Sudo apt-get install xl2tpd
Modify/etc/xl2tpd/xl2tpd. conf.
[Global]
Ipsec saref = yes
[Lns default]
Ip range = 10.1.2.2-10.1.2.255
Local ip = 10.1.2.1
; Require chap = yes
Refuse chap = yes
Refuse pap = yes
Require authentication = yes
Ppp debug = yes
Pppoptfile =/etc/ppp/options. xl2tpd
Length bit = yes

6) install and configure ppp
Sudo apt-get install ppp
Modify or create/etc/ppp/options. xl2tpd. Note that Google's Public DNS is used here.
[Global]
Ipsec saref = yes
[Lns default]
Require-mschap-v2
Ms-dns 8.8.8.8
Ms-dns 8.8.4.4
Asyncmap 0
Auth
Crtscts
Lock
Hide-password
Modem
Debug
Name l2tpd
Proxyarp
Lcp-echo-interval 30
Lcp-echo-failure 4
Add a VPN user and modify/etc/ppp/chap-secrets
# User server password ip
Xiuxiu l2tpd testpassword *
Restart xl2tpd
Sudo/etc/init. d/xl2tpd restart

7) settingsIptablesPacket Forwarding
Run the following program.
Iptables? Table nat? Append POSTROUTING? Jump MASQUERADE

8) set the startup script
The IP routing and forwarding configuration disappears after the server is restarted. Therefore, you need to add relevant content in the startup script. modify/etc/rc. local.
Iptables? Table nat? Append POSTROUTING? Jump MASQUERADE
Echo 1>/proc/sys/net/ipv4/ip_forward
For each in/proc/sys/net/ipv4/conf /*
Do
Echo 0> $ each/accept_redirects
Echo 0> $ each/send_redirects
Done
/Etc/init. d/ipsec restart

Problem summary
Ubuntu openswan errno 111, origin ICMP type 3 code 3 (notauthenticated)
This is my own problem. after being depressed for a long time, the result is that there is a bug in the latest openswan for ubuntu, which is in conflict with the latest LinuxKernel. Go to the openswan official website to download older version of the openswan_2.6.32-1xelerance1_i386.deb can be.
ERROR: asynchronous network error report on eth0 (sport = 4500) for message to your. client. ip. address port 4500, complainant your. server, ip. address: No route to host [errno 113, origin ICMP type 3 code 1 (not authenticated)]
Add leftnexthop = your. server. gateway. ip in the ipsec. conf file.
The remote system is required to authenticate itself
Pppd [4407]: but I couldn't find any suitable secret (password) forit to use to do so.

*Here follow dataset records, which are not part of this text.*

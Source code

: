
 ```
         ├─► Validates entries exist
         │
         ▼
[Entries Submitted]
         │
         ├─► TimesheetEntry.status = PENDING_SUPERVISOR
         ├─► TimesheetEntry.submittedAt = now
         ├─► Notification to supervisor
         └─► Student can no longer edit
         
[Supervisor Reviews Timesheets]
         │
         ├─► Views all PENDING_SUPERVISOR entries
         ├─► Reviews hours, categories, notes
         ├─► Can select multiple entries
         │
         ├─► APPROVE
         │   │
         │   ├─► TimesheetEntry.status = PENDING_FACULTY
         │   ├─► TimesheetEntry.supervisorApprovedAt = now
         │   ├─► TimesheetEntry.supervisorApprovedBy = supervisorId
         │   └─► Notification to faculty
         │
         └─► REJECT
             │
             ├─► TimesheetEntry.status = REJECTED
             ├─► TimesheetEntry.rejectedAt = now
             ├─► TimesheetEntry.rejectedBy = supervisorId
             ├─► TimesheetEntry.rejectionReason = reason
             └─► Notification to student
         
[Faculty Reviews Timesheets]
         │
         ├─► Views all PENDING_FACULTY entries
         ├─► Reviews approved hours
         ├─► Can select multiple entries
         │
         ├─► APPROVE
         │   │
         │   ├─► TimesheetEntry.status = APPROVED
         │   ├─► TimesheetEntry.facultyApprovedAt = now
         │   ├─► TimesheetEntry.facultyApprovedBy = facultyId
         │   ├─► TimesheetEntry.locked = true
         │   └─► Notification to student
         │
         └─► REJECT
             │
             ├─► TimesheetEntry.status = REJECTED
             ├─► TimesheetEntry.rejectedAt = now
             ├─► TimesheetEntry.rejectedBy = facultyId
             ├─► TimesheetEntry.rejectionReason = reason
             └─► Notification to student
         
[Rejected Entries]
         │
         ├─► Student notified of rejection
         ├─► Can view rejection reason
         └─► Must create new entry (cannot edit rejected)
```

This is because the password in the l2tp-secrets is not used during the verification process (as for why I don't understand it, please kindly explain), but the password for using pptp (L2TP/IPsec is also to go through pptp, therefore, you need to set a password in/etc/ppp/chap-secrets (for details, see how to set up pptp vpn above ).
Xl2tpd [4062]: Maximum retries exceeded for tunnel 44651. Closing.
Add
Dpddelay = 40
Dpdtimeout = 130
Dpdaction = clear
Related Article

Contact Us

The content source of this page is from Internet, which doesn't represent Alibaba Cloud's opinion; products and services mentioned on that page don't have any relationship with Alibaba Cloud. If the content of the page makes you feel confusing, please write us an email, we will handle the problem within 5 days after receiving your email.

If you find any instances of plagiarism from the community, please send an email to: info-contact@alibabacloud.com and provide relevant evidence. A staff member will contact you within 5 working days.

A Free Trial That Lets You Build Big!

Start building with 50+ products and up to 12 months usage for Elastic Compute Service

  • Sales Support

    1 on 1 presale consultation

  • After-Sales Support

    24/7 Technical Support 6 Free Tickets per Quarter Faster Response

  • Alibaba Cloud offers highly flexible support services tailored to meet your exact needs.